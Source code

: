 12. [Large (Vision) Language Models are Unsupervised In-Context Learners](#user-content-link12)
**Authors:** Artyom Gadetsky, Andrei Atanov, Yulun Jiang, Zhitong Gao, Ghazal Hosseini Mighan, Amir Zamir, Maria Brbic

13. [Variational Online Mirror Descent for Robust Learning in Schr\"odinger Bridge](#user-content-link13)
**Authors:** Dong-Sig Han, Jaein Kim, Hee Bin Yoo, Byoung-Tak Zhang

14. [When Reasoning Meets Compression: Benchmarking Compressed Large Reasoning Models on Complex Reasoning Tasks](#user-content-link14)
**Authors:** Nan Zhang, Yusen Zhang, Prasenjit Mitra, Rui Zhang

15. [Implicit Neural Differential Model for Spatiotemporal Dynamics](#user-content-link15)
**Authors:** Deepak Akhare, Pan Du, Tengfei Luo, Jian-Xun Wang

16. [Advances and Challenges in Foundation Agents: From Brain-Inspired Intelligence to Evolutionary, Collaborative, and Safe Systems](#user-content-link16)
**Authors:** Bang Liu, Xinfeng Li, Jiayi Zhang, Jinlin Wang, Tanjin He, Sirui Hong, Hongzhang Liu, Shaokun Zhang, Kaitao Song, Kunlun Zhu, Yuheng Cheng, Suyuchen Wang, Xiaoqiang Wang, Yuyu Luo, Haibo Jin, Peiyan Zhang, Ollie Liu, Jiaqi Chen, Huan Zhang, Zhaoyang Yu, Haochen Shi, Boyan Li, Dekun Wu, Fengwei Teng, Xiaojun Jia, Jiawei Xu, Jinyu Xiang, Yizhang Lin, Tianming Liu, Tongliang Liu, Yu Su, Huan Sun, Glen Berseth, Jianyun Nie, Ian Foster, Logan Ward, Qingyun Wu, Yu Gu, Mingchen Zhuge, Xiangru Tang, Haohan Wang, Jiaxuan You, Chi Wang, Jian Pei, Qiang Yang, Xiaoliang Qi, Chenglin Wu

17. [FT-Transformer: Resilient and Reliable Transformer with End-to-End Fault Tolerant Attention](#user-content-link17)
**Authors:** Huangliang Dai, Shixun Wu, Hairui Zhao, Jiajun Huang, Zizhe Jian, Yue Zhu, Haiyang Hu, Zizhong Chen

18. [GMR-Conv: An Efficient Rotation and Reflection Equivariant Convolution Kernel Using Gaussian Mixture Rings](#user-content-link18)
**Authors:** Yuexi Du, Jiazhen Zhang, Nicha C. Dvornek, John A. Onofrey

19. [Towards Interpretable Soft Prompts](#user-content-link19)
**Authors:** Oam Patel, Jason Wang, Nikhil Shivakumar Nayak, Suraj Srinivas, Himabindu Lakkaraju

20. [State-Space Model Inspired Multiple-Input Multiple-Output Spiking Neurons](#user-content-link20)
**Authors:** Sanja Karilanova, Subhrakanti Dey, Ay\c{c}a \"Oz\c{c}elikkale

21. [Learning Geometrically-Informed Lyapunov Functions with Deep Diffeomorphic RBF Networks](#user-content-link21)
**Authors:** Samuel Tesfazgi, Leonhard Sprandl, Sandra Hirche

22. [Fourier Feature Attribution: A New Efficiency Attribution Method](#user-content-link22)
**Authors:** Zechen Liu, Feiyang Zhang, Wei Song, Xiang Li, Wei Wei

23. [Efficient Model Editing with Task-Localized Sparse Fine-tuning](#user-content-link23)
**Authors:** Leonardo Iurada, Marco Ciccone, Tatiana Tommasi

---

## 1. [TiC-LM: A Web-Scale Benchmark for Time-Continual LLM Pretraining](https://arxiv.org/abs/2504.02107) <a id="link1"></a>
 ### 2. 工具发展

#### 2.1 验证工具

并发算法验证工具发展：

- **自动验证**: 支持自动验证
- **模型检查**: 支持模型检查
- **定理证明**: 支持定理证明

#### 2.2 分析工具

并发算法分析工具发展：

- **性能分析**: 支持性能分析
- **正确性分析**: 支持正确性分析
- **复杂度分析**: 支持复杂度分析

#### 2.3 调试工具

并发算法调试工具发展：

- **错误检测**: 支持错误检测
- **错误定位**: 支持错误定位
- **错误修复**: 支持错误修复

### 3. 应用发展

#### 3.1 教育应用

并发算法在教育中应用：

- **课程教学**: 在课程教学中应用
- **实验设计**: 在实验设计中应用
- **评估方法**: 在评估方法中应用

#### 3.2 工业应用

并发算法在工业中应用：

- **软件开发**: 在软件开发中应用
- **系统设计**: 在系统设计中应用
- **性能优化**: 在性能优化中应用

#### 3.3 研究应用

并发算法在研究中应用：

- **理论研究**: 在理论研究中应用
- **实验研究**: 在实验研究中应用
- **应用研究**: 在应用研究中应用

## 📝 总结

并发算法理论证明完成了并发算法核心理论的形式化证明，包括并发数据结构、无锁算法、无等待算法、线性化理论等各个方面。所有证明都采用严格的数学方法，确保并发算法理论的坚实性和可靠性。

=== YOUR OBJECTIVE ===
Write out only those lines that fall between the one containing "### 3. 应用发展" and the end of the entries, the first and last included, exactly as they read.

=== WORKED SOLUTION ===
### 3. 应用发展

#### 3.1 教育应用

并发算法在教育中应用：

- **课程教学**: 在课程教学中应用
- **实验设计**: 在实验设计中应用
- **评估方法**: 在评估方法中应用

#### 3.2 工业应用

并发算法在工业中应用：

- **软件开发**: 在软件开发中应用
- **系统设计**: 在系统设计中应用
- **性能优化**: 在性能优化中应用

#### 3.3 研究应用

并发算法在研究中应用：

- **理论研究**: 在理论研究中应用
- **实验研究**: 在实验研究中应用
- **应用研究**: 在应用研究中应用

## 📝 总结

并发算法理论证明完成了并发算法核心理论的形式化证明，包括并发数据结构、无锁算法、无等待算法、线性化理论等各个方面。所有证明都采用严格的数学方法，确保并发算法理论的坚实性和可靠性。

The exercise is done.